:: Records for the exercise

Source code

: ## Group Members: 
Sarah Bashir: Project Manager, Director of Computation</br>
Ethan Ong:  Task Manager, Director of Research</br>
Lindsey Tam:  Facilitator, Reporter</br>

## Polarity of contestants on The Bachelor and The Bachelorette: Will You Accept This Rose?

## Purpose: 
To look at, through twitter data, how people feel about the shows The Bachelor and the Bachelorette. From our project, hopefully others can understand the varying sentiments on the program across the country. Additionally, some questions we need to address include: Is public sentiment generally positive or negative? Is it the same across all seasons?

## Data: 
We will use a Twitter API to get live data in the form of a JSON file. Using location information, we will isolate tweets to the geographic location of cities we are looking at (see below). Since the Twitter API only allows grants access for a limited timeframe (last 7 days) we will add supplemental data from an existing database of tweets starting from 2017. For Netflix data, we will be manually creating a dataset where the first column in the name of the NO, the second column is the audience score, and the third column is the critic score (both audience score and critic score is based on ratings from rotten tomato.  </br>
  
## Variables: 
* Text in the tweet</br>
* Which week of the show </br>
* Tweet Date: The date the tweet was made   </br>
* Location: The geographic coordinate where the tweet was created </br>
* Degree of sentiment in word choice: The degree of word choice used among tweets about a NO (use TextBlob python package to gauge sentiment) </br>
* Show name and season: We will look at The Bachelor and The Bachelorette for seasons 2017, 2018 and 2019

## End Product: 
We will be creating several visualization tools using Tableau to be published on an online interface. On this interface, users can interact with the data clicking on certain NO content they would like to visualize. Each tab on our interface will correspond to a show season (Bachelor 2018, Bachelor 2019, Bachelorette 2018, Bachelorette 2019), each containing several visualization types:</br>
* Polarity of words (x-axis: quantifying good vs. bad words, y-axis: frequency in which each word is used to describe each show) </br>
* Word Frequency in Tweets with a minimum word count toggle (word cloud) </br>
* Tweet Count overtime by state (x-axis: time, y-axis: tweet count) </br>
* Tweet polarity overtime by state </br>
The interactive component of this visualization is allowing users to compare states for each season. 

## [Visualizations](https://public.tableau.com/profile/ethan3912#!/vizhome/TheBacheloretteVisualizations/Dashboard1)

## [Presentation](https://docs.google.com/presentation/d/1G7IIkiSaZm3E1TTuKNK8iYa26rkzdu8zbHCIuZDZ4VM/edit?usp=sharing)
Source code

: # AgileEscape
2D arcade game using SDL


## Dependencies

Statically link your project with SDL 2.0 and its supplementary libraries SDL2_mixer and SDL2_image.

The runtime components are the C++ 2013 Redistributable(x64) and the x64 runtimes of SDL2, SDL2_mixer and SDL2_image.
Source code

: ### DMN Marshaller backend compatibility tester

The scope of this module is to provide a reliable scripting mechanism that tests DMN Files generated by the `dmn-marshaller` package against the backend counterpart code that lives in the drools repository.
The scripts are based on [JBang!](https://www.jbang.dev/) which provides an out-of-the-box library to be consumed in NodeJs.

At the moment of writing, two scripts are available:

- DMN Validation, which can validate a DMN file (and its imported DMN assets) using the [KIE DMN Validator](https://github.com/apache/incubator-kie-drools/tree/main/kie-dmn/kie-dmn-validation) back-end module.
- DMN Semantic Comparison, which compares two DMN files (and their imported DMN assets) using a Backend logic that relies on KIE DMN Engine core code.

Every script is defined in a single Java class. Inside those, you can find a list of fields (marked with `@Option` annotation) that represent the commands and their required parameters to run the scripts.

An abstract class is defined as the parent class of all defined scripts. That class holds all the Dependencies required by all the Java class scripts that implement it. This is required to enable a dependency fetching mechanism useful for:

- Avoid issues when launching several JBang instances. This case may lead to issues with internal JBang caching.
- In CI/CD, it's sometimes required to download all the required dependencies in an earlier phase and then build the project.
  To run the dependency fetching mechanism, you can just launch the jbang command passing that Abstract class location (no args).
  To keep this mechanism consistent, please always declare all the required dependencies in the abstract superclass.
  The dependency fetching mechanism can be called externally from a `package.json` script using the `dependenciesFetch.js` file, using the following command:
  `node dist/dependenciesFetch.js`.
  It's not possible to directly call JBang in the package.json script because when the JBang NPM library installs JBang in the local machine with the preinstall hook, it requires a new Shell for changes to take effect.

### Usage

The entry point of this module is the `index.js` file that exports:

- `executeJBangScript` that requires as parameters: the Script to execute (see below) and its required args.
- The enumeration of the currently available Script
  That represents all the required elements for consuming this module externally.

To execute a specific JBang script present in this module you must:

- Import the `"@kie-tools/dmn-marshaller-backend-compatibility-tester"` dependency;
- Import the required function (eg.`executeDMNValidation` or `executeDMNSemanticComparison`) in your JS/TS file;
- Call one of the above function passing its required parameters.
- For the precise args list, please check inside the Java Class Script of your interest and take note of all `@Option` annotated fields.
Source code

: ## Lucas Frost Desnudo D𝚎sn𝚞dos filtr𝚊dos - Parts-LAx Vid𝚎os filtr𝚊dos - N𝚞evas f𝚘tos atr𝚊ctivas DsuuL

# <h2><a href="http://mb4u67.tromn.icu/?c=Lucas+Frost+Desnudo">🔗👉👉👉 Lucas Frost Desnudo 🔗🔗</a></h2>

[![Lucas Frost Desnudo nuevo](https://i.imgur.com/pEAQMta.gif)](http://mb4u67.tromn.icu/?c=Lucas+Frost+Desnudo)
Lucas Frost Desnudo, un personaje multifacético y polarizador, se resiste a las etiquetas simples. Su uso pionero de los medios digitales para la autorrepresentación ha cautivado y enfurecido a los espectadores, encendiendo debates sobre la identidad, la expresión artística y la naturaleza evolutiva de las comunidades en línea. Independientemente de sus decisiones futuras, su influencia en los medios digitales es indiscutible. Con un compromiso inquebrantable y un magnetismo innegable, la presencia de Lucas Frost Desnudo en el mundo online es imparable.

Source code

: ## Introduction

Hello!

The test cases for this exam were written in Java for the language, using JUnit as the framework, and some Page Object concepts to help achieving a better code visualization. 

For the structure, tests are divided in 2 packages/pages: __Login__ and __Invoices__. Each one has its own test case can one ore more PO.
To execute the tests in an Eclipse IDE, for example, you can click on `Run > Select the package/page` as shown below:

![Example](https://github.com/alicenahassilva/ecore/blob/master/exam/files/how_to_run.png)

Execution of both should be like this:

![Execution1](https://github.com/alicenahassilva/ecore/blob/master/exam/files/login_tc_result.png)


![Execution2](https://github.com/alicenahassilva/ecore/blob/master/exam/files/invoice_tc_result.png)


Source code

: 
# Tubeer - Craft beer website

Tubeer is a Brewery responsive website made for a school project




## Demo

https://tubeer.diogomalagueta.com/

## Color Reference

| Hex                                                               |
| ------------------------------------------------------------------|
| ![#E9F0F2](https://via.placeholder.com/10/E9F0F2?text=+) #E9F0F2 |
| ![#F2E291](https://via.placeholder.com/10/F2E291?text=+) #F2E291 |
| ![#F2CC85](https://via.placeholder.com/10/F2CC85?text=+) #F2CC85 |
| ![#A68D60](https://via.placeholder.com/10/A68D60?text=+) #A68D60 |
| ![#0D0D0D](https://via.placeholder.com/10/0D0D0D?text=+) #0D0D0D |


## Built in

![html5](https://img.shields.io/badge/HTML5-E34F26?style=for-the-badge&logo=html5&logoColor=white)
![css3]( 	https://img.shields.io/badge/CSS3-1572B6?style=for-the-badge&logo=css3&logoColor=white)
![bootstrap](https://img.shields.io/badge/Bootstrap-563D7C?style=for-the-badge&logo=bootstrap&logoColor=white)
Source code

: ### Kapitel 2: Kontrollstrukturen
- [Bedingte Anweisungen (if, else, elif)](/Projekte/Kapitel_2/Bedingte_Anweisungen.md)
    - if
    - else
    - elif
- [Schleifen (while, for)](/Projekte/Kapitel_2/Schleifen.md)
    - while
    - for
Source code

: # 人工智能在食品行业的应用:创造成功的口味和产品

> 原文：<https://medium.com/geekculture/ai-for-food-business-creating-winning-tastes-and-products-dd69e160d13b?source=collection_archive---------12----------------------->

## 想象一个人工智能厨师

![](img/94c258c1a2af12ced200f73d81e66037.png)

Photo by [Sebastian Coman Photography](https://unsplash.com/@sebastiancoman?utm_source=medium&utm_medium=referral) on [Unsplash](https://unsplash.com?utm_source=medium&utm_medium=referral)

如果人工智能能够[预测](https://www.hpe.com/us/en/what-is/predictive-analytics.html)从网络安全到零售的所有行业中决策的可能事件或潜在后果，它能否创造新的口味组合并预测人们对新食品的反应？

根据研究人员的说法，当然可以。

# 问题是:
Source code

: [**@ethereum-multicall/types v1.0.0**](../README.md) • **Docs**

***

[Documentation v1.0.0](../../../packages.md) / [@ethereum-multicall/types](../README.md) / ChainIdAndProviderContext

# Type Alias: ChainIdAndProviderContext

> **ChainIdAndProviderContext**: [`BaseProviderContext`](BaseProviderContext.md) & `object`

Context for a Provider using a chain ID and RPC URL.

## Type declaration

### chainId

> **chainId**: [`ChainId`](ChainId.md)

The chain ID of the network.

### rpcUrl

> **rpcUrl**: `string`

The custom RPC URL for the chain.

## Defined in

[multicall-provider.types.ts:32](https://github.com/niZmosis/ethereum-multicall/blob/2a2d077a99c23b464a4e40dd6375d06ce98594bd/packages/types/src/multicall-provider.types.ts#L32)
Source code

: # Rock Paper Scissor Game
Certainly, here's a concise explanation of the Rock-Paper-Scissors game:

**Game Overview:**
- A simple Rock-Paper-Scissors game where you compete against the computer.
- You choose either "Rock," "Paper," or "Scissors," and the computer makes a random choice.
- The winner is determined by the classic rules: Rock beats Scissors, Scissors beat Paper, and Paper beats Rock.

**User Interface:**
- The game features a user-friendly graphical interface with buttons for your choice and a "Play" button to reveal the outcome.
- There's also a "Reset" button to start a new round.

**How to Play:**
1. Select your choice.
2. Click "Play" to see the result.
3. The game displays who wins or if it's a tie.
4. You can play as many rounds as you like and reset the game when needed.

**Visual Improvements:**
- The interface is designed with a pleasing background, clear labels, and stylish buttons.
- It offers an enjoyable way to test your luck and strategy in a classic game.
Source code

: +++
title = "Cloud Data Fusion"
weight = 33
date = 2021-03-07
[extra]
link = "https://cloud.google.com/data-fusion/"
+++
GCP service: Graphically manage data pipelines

::::

▸ **Exercise objective**:
For the word "seasons", count the lines of the records that contain it and give only the number.

▸ **Answer to this task**:
2